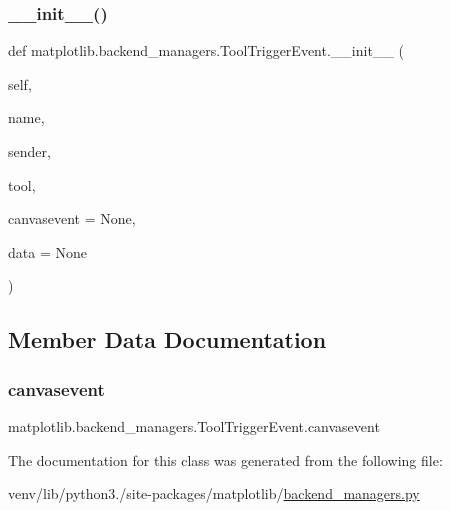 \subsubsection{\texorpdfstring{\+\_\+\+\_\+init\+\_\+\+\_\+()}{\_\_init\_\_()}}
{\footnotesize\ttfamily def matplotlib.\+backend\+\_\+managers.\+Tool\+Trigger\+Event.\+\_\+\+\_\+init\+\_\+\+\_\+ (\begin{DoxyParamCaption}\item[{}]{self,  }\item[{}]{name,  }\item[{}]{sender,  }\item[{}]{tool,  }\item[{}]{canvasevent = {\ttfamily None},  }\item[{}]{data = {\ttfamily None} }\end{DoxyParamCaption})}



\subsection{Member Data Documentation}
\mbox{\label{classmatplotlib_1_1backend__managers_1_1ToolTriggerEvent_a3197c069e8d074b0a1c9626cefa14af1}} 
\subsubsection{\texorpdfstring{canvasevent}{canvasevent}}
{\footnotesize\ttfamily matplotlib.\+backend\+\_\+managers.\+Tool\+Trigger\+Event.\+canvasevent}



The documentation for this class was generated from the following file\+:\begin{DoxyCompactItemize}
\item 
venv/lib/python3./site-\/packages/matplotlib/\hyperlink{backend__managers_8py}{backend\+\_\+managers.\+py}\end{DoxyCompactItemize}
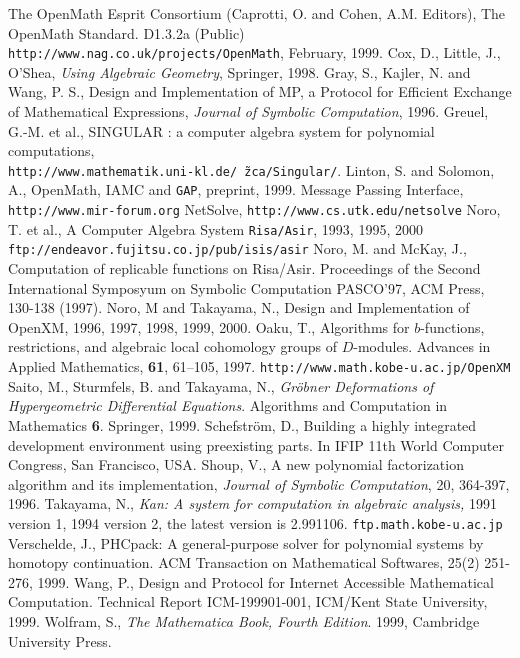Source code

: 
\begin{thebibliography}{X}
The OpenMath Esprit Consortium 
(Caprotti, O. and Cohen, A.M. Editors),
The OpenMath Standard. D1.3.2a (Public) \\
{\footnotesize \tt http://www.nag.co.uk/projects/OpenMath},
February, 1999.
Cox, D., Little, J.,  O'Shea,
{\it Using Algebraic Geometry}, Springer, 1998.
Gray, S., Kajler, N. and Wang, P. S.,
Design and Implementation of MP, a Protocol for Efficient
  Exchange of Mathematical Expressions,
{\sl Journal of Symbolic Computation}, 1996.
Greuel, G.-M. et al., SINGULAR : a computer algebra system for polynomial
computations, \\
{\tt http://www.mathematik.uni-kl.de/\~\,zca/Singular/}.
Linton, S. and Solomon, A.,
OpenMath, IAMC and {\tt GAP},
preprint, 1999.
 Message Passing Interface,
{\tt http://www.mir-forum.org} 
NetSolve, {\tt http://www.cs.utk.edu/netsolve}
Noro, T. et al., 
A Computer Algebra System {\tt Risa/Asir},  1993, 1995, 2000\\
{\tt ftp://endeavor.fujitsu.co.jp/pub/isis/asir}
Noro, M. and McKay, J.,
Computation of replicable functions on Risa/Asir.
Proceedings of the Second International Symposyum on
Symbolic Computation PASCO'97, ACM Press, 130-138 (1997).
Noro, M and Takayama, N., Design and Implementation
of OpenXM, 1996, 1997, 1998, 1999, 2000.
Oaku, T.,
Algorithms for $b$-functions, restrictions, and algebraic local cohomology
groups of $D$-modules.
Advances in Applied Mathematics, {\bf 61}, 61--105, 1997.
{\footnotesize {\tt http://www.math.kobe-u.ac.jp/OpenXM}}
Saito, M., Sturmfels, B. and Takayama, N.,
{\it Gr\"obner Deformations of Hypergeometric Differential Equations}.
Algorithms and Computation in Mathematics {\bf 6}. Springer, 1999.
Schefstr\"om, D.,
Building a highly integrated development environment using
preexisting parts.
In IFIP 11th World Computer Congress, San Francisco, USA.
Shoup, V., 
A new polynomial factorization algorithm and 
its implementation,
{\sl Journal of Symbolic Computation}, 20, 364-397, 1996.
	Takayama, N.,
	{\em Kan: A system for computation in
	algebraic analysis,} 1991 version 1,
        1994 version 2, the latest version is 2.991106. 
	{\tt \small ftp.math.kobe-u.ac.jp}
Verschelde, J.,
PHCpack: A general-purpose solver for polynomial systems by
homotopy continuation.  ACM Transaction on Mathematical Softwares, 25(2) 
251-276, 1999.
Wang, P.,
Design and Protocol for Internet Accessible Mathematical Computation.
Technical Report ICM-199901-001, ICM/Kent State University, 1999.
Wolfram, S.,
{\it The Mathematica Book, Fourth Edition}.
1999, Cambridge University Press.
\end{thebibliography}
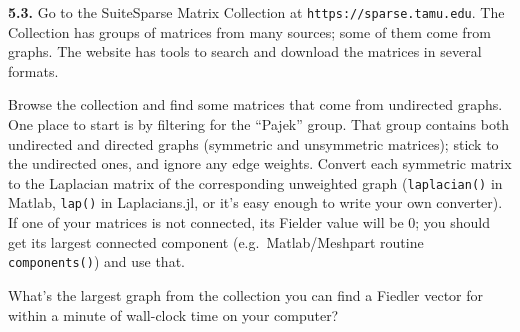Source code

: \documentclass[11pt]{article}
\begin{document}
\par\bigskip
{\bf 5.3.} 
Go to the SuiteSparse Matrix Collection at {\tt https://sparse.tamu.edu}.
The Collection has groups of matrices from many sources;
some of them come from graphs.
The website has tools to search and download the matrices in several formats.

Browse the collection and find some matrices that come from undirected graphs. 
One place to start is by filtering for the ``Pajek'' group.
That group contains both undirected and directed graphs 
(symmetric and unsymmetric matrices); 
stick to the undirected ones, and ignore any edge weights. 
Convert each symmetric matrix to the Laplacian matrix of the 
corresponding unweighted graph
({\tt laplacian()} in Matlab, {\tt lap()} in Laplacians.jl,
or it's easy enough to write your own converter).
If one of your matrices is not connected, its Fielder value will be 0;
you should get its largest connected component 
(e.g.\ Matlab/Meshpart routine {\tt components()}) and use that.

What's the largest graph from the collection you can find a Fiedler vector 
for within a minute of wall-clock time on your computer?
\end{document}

|---|

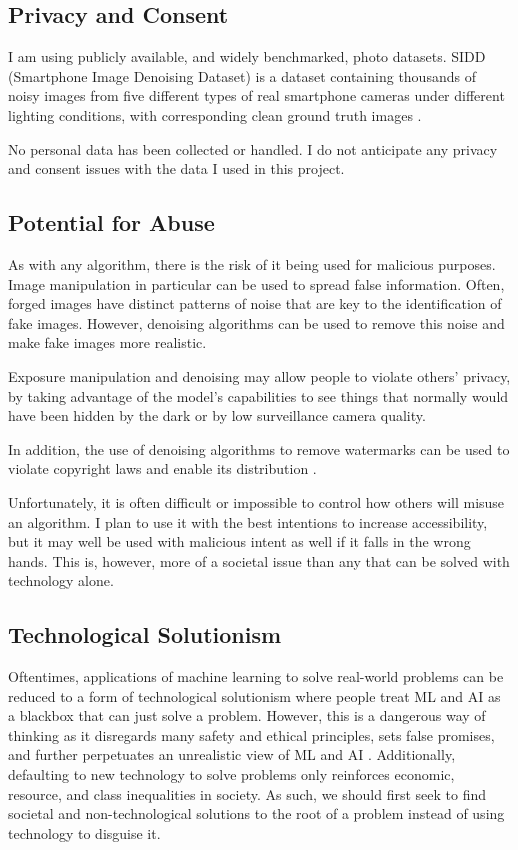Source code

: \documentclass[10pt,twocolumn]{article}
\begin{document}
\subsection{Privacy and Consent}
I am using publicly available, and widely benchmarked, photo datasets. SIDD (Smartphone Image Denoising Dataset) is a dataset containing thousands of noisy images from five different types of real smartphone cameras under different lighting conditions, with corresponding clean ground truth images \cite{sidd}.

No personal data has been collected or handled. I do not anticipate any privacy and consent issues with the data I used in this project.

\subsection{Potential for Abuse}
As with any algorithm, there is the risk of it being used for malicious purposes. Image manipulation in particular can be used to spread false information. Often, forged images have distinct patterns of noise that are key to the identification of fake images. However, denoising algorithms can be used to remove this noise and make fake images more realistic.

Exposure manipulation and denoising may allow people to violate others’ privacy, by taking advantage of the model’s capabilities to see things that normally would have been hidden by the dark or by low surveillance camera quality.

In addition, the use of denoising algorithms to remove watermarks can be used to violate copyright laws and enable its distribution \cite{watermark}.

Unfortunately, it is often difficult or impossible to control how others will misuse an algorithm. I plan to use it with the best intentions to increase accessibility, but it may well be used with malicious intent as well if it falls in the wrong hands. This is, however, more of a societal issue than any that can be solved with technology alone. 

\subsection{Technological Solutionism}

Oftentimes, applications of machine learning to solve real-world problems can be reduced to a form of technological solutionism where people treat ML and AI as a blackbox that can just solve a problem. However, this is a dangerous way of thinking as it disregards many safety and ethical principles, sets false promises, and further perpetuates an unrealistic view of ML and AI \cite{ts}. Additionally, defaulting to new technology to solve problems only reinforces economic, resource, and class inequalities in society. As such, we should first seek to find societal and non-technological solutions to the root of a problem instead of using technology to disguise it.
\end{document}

|---|

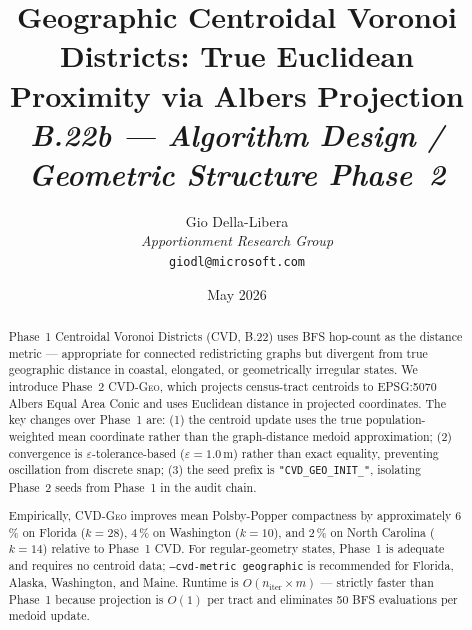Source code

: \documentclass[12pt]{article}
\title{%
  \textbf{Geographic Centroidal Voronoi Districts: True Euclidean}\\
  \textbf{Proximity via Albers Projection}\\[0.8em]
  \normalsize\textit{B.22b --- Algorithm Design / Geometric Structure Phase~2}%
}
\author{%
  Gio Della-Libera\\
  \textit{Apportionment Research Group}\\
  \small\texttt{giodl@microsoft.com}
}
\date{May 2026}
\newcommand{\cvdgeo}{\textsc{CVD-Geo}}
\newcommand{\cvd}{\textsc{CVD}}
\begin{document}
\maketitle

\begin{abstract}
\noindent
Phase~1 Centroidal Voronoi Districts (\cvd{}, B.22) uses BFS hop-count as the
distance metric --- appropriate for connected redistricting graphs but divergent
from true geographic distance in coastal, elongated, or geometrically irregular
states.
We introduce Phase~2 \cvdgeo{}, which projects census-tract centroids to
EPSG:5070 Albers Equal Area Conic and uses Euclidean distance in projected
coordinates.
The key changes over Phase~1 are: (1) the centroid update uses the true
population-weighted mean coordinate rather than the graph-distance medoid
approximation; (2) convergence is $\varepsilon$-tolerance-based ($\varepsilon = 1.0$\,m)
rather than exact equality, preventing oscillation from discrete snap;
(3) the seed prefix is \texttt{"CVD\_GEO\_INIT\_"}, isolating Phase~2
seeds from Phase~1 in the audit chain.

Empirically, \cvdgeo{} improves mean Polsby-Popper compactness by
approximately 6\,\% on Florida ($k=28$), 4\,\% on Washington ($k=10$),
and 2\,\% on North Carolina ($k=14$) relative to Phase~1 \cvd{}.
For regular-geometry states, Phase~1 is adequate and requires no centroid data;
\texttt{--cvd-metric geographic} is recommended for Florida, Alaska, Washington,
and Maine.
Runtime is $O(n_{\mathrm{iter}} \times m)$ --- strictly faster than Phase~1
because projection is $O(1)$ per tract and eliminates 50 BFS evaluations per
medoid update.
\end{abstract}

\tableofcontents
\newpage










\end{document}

|---|

▶ _ACTIVITY_
Using only the listing above, restate exactly the lines from the line containing "coordinates." through the line containing "For regular-geometry states, Phase~1", both included.

▶ _YOUR RESPONSE_
coordinates.
The key changes over Phase~1 are: (1) the centroid update uses the true
population-weighted mean coordinate rather than the graph-distance medoid
approximation; (2) convergence is $\varepsilon$-tolerance-based ($\varepsilon = 1.0$\,m)
rather than exact equality, preventing oscillation from discrete snap;
(3) the seed prefix is \texttt{"CVD\_GEO\_INIT\_"}, isolating Phase~2
seeds from Phase~1 in the audit chain.

Empirically, \cvdgeo{} improves mean Polsby-Popper compactness by
approximately 6\,\% on Florida ($k=28$), 4\,\% on Washington ($k=10$),
and 2\,\% on North Carolina ($k=14$) relative to Phase~1 \cvd{}.
For regular-geometry states, Phase~1 is adequate and requires no centroid data;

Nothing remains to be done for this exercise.